**Assignment:**
Would you please write out each of the entries below exactly, omitting pictures?
Records supplied START
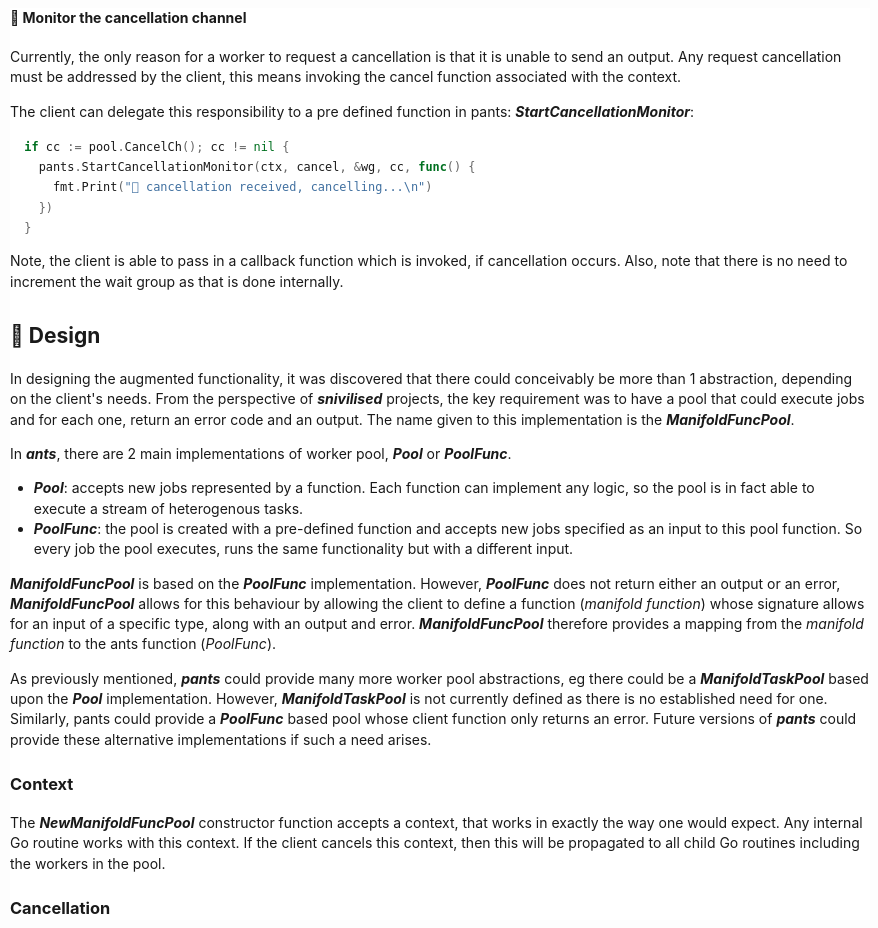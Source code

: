 #### 📌 Monitor the cancellation channel

Currently, the only reason for a worker to request a cancellation is that it is unable to send an output. Any request cancellation must be addressed by the client, this means invoking the cancel function associated with the context.

The client can delegate this responsibility to a pre defined function in pants: ___StartCancellationMonitor___:

```go
  if cc := pool.CancelCh(); cc != nil {
    pants.StartCancellationMonitor(ctx, cancel, &wg, cc, func() {
      fmt.Print("🔴 cancellation received, cancelling...\n")
    })
  }
```

Note, the client is able to pass in a callback function which is invoked, if cancellation occurs. Also, note that there is no need to increment the wait group as that is done internally.

## 📝 Design

In designing the augmented functionality, it was discovered that there could conceivably be more than 1 abstraction, depending on the client's needs. From the perspective of ___snivilised___ projects, the key requirement was to have a pool that could execute jobs and for each one, return an error code and an output. The name given to this implementation is the ___ManifoldFuncPool___.

In ___ants___, there are 2 main implementations of worker pool, ___Pool___ or ___PoolFunc___.

+ ___Pool___: accepts new jobs represented by a function. Each function can implement any logic, so the pool is in fact able to execute a stream of heterogenous tasks.
+ ___PoolFunc___: the pool is created with a pre-defined function and accepts new jobs specified as an input to this pool function. So every job the pool executes, runs the same functionality but with a different input.

___ManifoldFuncPool___ is based on the ___PoolFunc___ implementation. However, ___PoolFunc___ does not return either an output or an error, ___ManifoldFuncPool___ allows for this behaviour by allowing the client to define a function (_manifold function_) whose signature allows for an input of a specific type, along with an output and error. ___ManifoldFuncPool___ therefore provides a mapping from the _manifold function_ to the ants function (_PoolFunc_).

As previously mentioned, ___pants___ could provide many more worker pool abstractions, eg there could be a ___ManifoldTaskPool___ based upon the ___Pool___ implementation. However, ___ManifoldTaskPool___ is not currently defined as there is no established need for one. Similarly, pants could provide a ___PoolFunc___ based pool whose client function only returns an error. Future versions of ___pants___ could provide these alternative implementations if such a need arises.

### Context

The ___NewManifoldFuncPool___ constructor function accepts a context, that works in exactly the way one would expect. Any internal Go routine works with this context. If the client cancels this context, then this will be propagated to all child Go routines including the workers in the pool.

### Cancellation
Records supplied END
**Answer space:**
Source code

: #### 📌 Monitor the cancellation channel

Currently, the only reason for a worker to request a cancellation is that it is unable to send an output. Any request cancellation must be addressed by the client, this means invoking the cancel function associated with the context.

The client can delegate this responsibility to a pre defined function in pants: ___StartCancellationMonitor___:

```go
  if cc := pool.CancelCh(); cc != nil {
    pants.StartCancellationMonitor(ctx, cancel, &wg, cc, func() {
      fmt.Print("🔴 cancellation received, cancelling...\n")
    })
  }
```

Note, the client is able to pass in a callback function which is invoked, if cancellation occurs. Also, note that there is no need to increment the wait group as that is done internally.

## 📝 Design

In designing the augmented functionality, it was discovered that there could conceivably be more than 1 abstraction, depending on the client's needs. From the perspective of ___snivilised___ projects, the key requirement was to have a pool that could execute jobs and for each one, return an error code and an output. The name given to this implementation is the ___ManifoldFuncPool___.

In ___ants___, there are 2 main implementations of worker pool, ___Pool___ or ___PoolFunc___.

+ ___Pool___: accepts new jobs represented by a function. Each function can implement any logic, so the pool is in fact able to execute a stream of heterogenous tasks.
+ ___PoolFunc___: the pool is created with a pre-defined function and accepts new jobs specified as an input to this pool function. So every job the pool executes, runs the same functionality but with a different input.

___ManifoldFuncPool___ is based on the ___PoolFunc___ implementation. However, ___PoolFunc___ does not return either an output or an error, ___ManifoldFuncPool___ allows for this behaviour by allowing the client to define a function (_manifold function_) whose signature allows for an input of a specific type, along with an output and error. ___ManifoldFuncPool___ therefore provides a mapping from the _manifold function_ to the ants function (_PoolFunc_).

As previously mentioned, ___pants___ could provide many more worker pool abstractions, eg there could be a ___ManifoldTaskPool___ based upon the ___Pool___ implementation. However, ___ManifoldTaskPool___ is not currently defined as there is no established need for one. Similarly, pants could provide a ___PoolFunc___ based pool whose client function only returns an error. Future versions of ___pants___ could provide these alternative implementations if such a need arises.

### Context

The ___NewManifoldFuncPool___ constructor function accepts a context, that works in exactly the way one would expect. Any internal Go routine works with this context. If the client cancels this context, then this will be propagated to all child Go routines including the workers in the pool.

### Cancellation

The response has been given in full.